WORK REQUEST
Check each line of the material. Copy those containing "href".

LISTED RECORDS
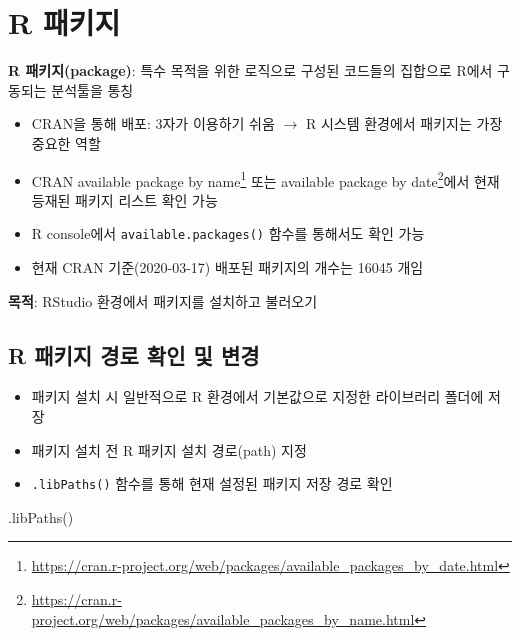 \documentclass[
  11pt,
]{krantz}
\makeatletter
\newenvironment{Shaded}{\begin{snugshade}}{\end{snugshade}}
\newcommand{\FunctionTok}[1]{\textcolor[rgb]{0,0,0}{#1}}
\newcommand{\NormalTok}[1]{#1}
\providecommand{\tightlist}{%
  \setlength{\itemsep}{0pt}\setlength{\parskip}{0pt}}
\renewcommand{\href}[2]{#2\footnote{\url{#1}}}
\newenvironment{kframe}{%
\medskip{}
\setlength{\fboxsep}{.8em}
 \def\at@end@of@kframe{}%
 \ifinner\ifhmode%
  \def\at@end@of@kframe{\end{minipage}}%
  \begin{minipage}{\columnwidth}%
 \fi\fi%
 \def\FrameCommand##1{\hskip\@totalleftmargin \hskip-\fboxsep
 \colorbox{shadecolor}{##1}\hskip-\fboxsep
     \hskip-\linewidth \hskip-\@totalleftmargin \hskip\columnwidth}%
 \MakeFramed {\advance\hsize-\width
   \@totalleftmargin\z@ \linewidth\hsize
   \@setminipage}}%
 {\par\unskip\endMakeFramed%
 \at@end@of@kframe}
\newenvironment{rmdblock}[1]
  {
  \begin{itemize}
  \renewcommand{\labelitemi}{
    \raisebox{-.7\height}[0pt][0pt]{
      {\setkeys{Gin}{width=3em,keepaspectratio}\texttt{[image: images/\#1]}}
    }
  }
  \setlength{\fboxsep}{1em}
  \begin{kframe}
  \item
  }
  {
  \end{kframe}
  \end{itemize}
  }
\newenvironment{rmdnote}
  {\begin{rmdblock}{note}}
  {\end{rmdblock}}
\makeatother
\begin{document}
\normalsize

\hypertarget{r-package}{%
\section{R 패키지}\label{r-package}}

\footnotesize

\begin{rmdnote}
\textbf{R 패키지(package)}: 특수 목적을 위한 로직으로 구성된 코드들의 집합으로 R에서 구동되는 분석툴을 통칭

\begin{itemize}
\tightlist
\item
  CRAN을 통해 배포: 3자가 이용하기 쉬움 \(\rightarrow\) R 시스템 환경에서 패키지는 가장 중요한 역할
\item
  CRAN \href{https://cran.r-project.org/web/packages/available_packages_by_date.html}{available package by name} 또는 \href{https://cran.r-project.org/web/packages/available_packages_by_name.html}{available package by date}에서 현재 등재된 패키지 리스트 확인 가능
\item
  R console에서 \texttt{available.packages()} 함수를 통해서도 확인 가능
\item
  현재 CRAN 기준(2020-03-17) 배포된 패키지의 개수는 16045 개임
\end{itemize}

\textbf{목적}: RStudio 환경에서 패키지를 설치하고 불러오기
\end{rmdnote}

\normalsize

\hypertarget{r-package-path}{%
\subsection{R 패키지 경로 확인 및 변경}\label{r-package-path}}

\begin{itemize}
\tightlist
\item
  패키지 설치 시 일반적으로 R 환경에서 기본값으로 지정한 라이브러리 폴더에 저장
\item
  패키지 설치 전 R 패키지 설치 경로(path) 지정
\item
  \texttt{.libPaths()} 함수를 통해 현재 설정된 패키지 저장 경로 확인
\end{itemize}

\footnotesize

\begin{Shaded}
\begin{Highlighting}[]
\FunctionTok{.libPaths}\NormalTok{()}
\end{Highlighting}
\end{Shaded}
\end{document}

SOLUTION TO THIS TASK
\renewcommand{\href}[2]{#2\footnote{\url{#1}}}
  CRAN \href{https://cran.r-project.org/web/packages/available_packages_by_date.html}{available package by name} 또는 \href{https://cran.r-project.org/web/packages/available_packages_by_name.html}{available package by date}에서 현재 등재된 패키지 리스트 확인 가능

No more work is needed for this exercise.